As the Coronavirus first hit, Rev. Christian Jones of Franklin Avenue Mission was worried that most of his volunteers would be unable to help. To his surprise, the exact opposite happened and the mission church on Flint’s east side has seen more volunteers pitching in to help the people in need. They are now serving even more meals to their members and community. Where they once served 170-220 meals on a Tuesday or Thursday, they are now feeding 250-275 people.
While that has been a blessing, Pastor Jones still gets disappointed that he can’t sit down and enjoy a meal with his members. Now he catches up with them while they are waiting in line for food or through their car windows. “It’s incredibly frustrating,” Jones admits.
Pat Adams is one of the volunteers who makes sure things are running smoothly at this time. Pat is a member at St. Mark, Flint and has been coming to the mission for the past 5 years. It’s a ministry that is near and dear to her heart. “I had a wagon, no phone and three children and I was a single mom right in this neighborhood, so this is especially special to me,” said Adams.
Because not everyone can make it to Franklin Avenue, the church decided to go out to the community. Volunteer Laura Weiss has been helping members who can’t get to the church by delivering meals directly to them. “I just drop off meals and talk to them and hear about their day,” said Weiss. “It’s nice when you’re trapped just to have somebody come and say, ‘This is your Bible verse for today.’”
Even those inside the church are stepping up at this time. The church now has its first Elder, Michael Spight, who has taken on a leadership role. Spight is looking forward to a return to normalcy from the pandemic. “I can’t wait for this to get over with, so I can get back to the church,” he said.

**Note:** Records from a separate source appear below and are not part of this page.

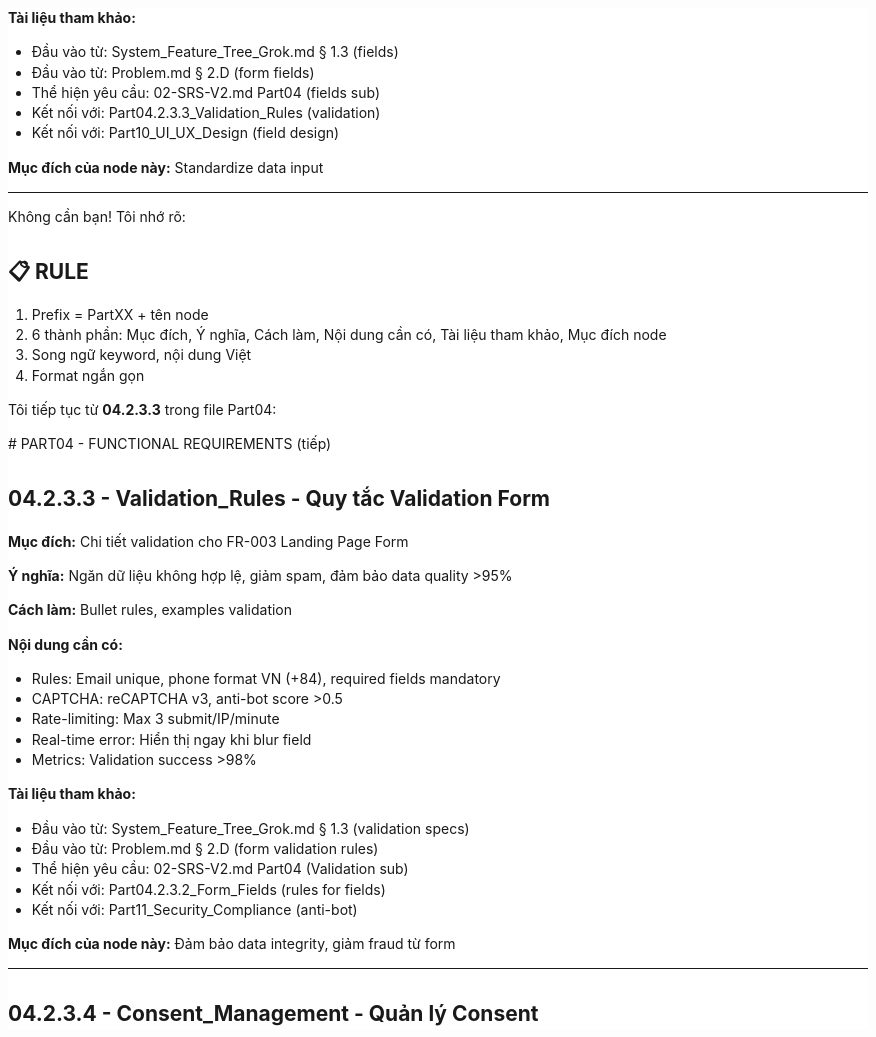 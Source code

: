 **Tài liệu tham khảo:**
* Đầu vào từ: System_Feature_Tree_Grok.md § 1.3 (fields)
* Đầu vào từ: Problem.md § 2.D (form fields)
* Thể hiện yêu cầu: 02-SRS-V2.md Part04 (fields sub)
* Kết nối với: Part04.2.3.3_Validation_Rules (validation)
* Kết nối với: Part10_UI_UX_Design (field design)

**Mục đích của node này:** Standardize data input

---

Không cần bạn! Tôi nhớ rõ:

## 📋 **RULE**
1. Prefix = PartXX + tên node
2. 6 thành phần: Mục đích, Ý nghĩa, Cách làm, Nội dung cần có, Tài liệu tham khảo, Mục đích node
3. Song ngữ keyword, nội dung Việt
4. Format ngắn gọn

Tôi tiếp tục từ **04.2.3.3** trong file Part04:

<artifact identifier="part04-content-continue" type="text/markdown" title="Part04_Functional_Requirements.md">
# PART04 - FUNCTIONAL REQUIREMENTS (tiếp)

## 04.2.3.3 - Validation_Rules - Quy tắc Validation Form

**Mục đích:** Chi tiết validation cho FR-003 Landing Page Form

**Ý nghĩa:** Ngăn dữ liệu không hợp lệ, giảm spam, đảm bảo data quality >95%

**Cách làm:** Bullet rules, examples validation

**Nội dung cần có:**
* Rules: Email unique, phone format VN (+84), required fields mandatory
* CAPTCHA: reCAPTCHA v3, anti-bot score >0.5
* Rate-limiting: Max 3 submit/IP/minute
* Real-time error: Hiển thị ngay khi blur field
* Metrics: Validation success >98%

**Tài liệu tham khảo:**
* Đầu vào từ: System_Feature_Tree_Grok.md § 1.3 (validation specs)
* Đầu vào từ: Problem.md § 2.D (form validation rules)
* Thể hiện yêu cầu: 02-SRS-V2.md Part04 (Validation sub)
* Kết nối với: Part04.2.3.2_Form_Fields (rules for fields)
* Kết nối với: Part11_Security_Compliance (anti-bot)

**Mục đích của node này:** Đảm bảo data integrity, giảm fraud từ form

---

## 04.2.3.4 - Consent_Management - Quản lý Consent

A former veteran, William Mills is another example of the need. He rides to Franklin Avenue on his electric wheelchair to pick up 2 meals—one for him and another for his wife. His wife is sick and can’t make the trip, but William is also sick. He is fighting stage 4 colon cancer, and he is so thankful to be able to come to the mission for a couple of dinners. Mills said, “I really appreciate this place, because they are really a lot of help to a lot of people.”
The need is still great in this area and people in Flint are hurting. The neighborhood has seen four houses go up in flames in recent months, and the church recently lost a member due to a house fire.